**PROBLEM TO SOLVE**
The records follow. Copy each one exactly.

**EXERCISE INPUT**
-*-*-

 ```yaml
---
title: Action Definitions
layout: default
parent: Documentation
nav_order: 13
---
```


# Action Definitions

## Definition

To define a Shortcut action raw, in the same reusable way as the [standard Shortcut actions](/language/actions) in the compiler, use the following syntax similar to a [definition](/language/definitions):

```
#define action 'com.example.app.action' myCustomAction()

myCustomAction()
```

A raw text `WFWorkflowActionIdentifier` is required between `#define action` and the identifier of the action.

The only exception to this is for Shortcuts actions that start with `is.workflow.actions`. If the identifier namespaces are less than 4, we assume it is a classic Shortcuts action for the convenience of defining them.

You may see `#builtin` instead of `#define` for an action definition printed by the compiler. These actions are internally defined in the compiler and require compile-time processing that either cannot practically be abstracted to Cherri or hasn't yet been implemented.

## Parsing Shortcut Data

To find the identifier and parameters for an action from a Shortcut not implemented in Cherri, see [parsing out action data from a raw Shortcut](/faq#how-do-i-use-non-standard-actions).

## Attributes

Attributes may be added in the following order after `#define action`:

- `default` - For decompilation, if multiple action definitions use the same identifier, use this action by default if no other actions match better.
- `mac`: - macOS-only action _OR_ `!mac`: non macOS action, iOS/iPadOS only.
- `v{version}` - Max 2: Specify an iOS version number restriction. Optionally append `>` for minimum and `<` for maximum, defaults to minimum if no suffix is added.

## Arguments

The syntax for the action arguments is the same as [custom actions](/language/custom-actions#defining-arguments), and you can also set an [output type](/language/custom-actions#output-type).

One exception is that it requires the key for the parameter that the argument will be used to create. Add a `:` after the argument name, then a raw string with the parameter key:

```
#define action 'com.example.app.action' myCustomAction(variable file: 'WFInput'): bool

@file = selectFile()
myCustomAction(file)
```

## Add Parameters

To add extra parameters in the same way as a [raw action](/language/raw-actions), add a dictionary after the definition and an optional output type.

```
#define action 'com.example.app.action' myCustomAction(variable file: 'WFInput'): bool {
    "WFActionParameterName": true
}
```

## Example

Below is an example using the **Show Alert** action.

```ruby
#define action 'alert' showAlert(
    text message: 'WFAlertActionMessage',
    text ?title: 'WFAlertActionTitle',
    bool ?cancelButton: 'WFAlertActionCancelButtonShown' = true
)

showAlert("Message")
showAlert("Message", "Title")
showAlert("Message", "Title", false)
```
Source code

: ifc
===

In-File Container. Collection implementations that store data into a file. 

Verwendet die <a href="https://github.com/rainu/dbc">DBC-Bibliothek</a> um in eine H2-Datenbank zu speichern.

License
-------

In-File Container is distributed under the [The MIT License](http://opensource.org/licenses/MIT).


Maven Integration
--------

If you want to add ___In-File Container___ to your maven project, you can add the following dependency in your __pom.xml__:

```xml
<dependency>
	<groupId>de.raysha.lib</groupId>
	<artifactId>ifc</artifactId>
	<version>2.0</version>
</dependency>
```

-*-*-

**COMPLETED TASK**
 ```yaml
---
title: Action Definitions
layout: default
parent: Documentation
nav_order: 13
---
```


# Action Definitions

## Definition

To define a Shortcut action raw, in the same reusable way as the [standard Shortcut actions](/language/actions) in the compiler, use the following syntax similar to a [definition](/language/definitions):

```
#define action 'com.example.app.action' myCustomAction()

myCustomAction()
```

A raw text `WFWorkflowActionIdentifier` is required between `#define action` and the identifier of the action.

The only exception to this is for Shortcuts actions that start with `is.workflow.actions`. If the identifier namespaces are less than 4, we assume it is a classic Shortcuts action for the convenience of defining them.

You may see `#builtin` instead of `#define` for an action definition printed by the compiler. These actions are internally defined in the compiler and require compile-time processing that either cannot practically be abstracted to Cherri or hasn't yet been implemented.

## Parsing Shortcut Data

To find the identifier and parameters for an action from a Shortcut not implemented in Cherri, see [parsing out action data from a raw Shortcut](/faq#how-do-i-use-non-standard-actions).

## Attributes

Attributes may be added in the following order after `#define action`:

- `default` - For decompilation, if multiple action definitions use the same identifier, use this action by default if no other actions match better.
- `mac`: - macOS-only action _OR_ `!mac`: non macOS action, iOS/iPadOS only.
- `v{version}` - Max 2: Specify an iOS version number restriction. Optionally append `>` for minimum and `<` for maximum, defaults to minimum if no suffix is added.

## Arguments

The syntax for the action arguments is the same as [custom actions](/language/custom-actions#defining-arguments), and you can also set an [output type](/language/custom-actions#output-type).

One exception is that it requires the key for the parameter that the argument will be used to create. Add a `:` after the argument name, then a raw string with the parameter key:

```
#define action 'com.example.app.action' myCustomAction(variable file: 'WFInput'): bool

@file = selectFile()
myCustomAction(file)
```

## Add Parameters

To add extra parameters in the same way as a [raw action](/language/raw-actions), add a dictionary after the definition and an optional output type.

```
#define action 'com.example.app.action' myCustomAction(variable file: 'WFInput'): bool {
    "WFActionParameterName": true
}
```

## Example

Below is an example using the **Show Alert** action.

```ruby
#define action 'alert' showAlert(
    text message: 'WFAlertActionMessage',
    text ?title: 'WFAlertActionTitle',
    bool ?cancelButton: 'WFAlertActionCancelButtonShown' = true
)

showAlert("Message")
showAlert("Message", "Title")
showAlert("Message", "Title", false)
```
Source code

: ifc
===

In-File Container. Collection implementations that store data into a file. 

Verwendet die <a href="https://github.com/rainu/dbc">DBC-Bibliothek</a> um in eine H2-Datenbank zu speichern.

License
-------

In-File Container is distributed under the [The MIT License](http://opensource.org/licenses/MIT).


Maven Integration
--------

If you want to add ___In-File Container___ to your maven project, you can add the following dependency in your __pom.xml__:

```xml
<dependency>
	<groupId>de.raysha.lib</groupId>
	<artifactId>ifc</artifactId>
	<version>2.0</version>
</dependency>
```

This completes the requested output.